I don’t normally take my kids grocery shopping with me, but today I thought, “Oh, why not?” Then my 6yo grabbed a whisk from a display of cooking utensils and yelled “It’s time for your daily beating!” at my 9yo and I was like, “OH, RIGHT.”
99% of the time I have zero understanding of how people are using “iykyk”. “Eating some ice cream iykyk.” Well I certainly thought I knew about ice cream. I thought *everybody* knew about ice cream
Me: I don’t run.
Bees: Let’s see.
How to be a politician: 1. Tell people what you’re going to do 2. Don’t do it 3. Change the subject.

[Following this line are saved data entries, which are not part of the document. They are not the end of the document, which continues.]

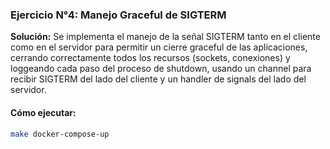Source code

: ### Ejercicio N°4: Manejo Graceful de SIGTERM

**Solución:** Se implementa el manejo de la señal SIGTERM tanto en el cliente como en el servidor para permitir un cierre graceful de las aplicaciones, cerrando correctamente todos los recursos (sockets, conexiones) y loggeando cada paso del proceso de shutdown, usando un channel para recibir SIGTERM del lado del cliente y un handler de signals del lado del servidor.

#### Cómo ejecutar:
```bash
make docker-compose-up

```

imagine you’re in a heated argument with a Wiccan and they start lighting candles.
Husband: Want to go for a run?
Me: You know I don’t run.
Also me: *sees a food truck and takes off running*
Me, literally climbing out of a dumpster: Can I give you some personal advice?
*i open my briefcase, take out a picture of a block of velveeta cheese & slide it across the table to my financial manager*
how can i purchase one of these?
Pardon the mess, the dog startled me and I threw my shrimp scampi into the ceiling fan
#InternationalWomensDay is just a holiday hallmark made up to sell more women
The most important thing I learned in life, and I can’t stress enough, it doesn’t matter where you went to college.
The only thing that matters is that you’re really hot.
Debbie on Facebook tagged me in some game and said “don’t disappoint me” so I blocked her.
*wonders if any of my friends snorted tide when I was a teen since we didn’t have tide pods*
Stop giving me life advice, people who don’t know how crocodiles have sex.
[in the backyard enjoying the morning sounds of nature] ahh the forest creatures are mad the football team lost.
Conspiracy theory: If they really want to catch Big Foot, why don’t they look at the factory where Christmas stockings are made?
The only way I’m coming to your wedding is if YOU get ME a gift. You just found lifelong love, I think I deserve a blender more than you do.
this morning a coworker told me “why don’t u make like a tree & leaf” & all I could think of as a comeback was “yeah, well why don’t u make like a coffee & fridge” (we were in the break room), so do I just quit now or what
Went to the farmers market this morning but they didn’t have any farmers I liked
One time in jail and I asked someone what her favorite cheese was and she said shredded.
Me: So, what do you look for in a guy?
Her: Someone tall.
Me: I’m over six feet.
Her: Someone who likes to travel.
Me: I’ve been to Japan.
Her: Someone with a steady job.
Me: I’ve been working since 1954.
Her: You’re Godzilla, aren’t you?
Me: What? No… *Eats a train*
If you cry every day in your relationship.. sit down, take a deep breath & ask yourself, “Am I dating a Human or an Onion?”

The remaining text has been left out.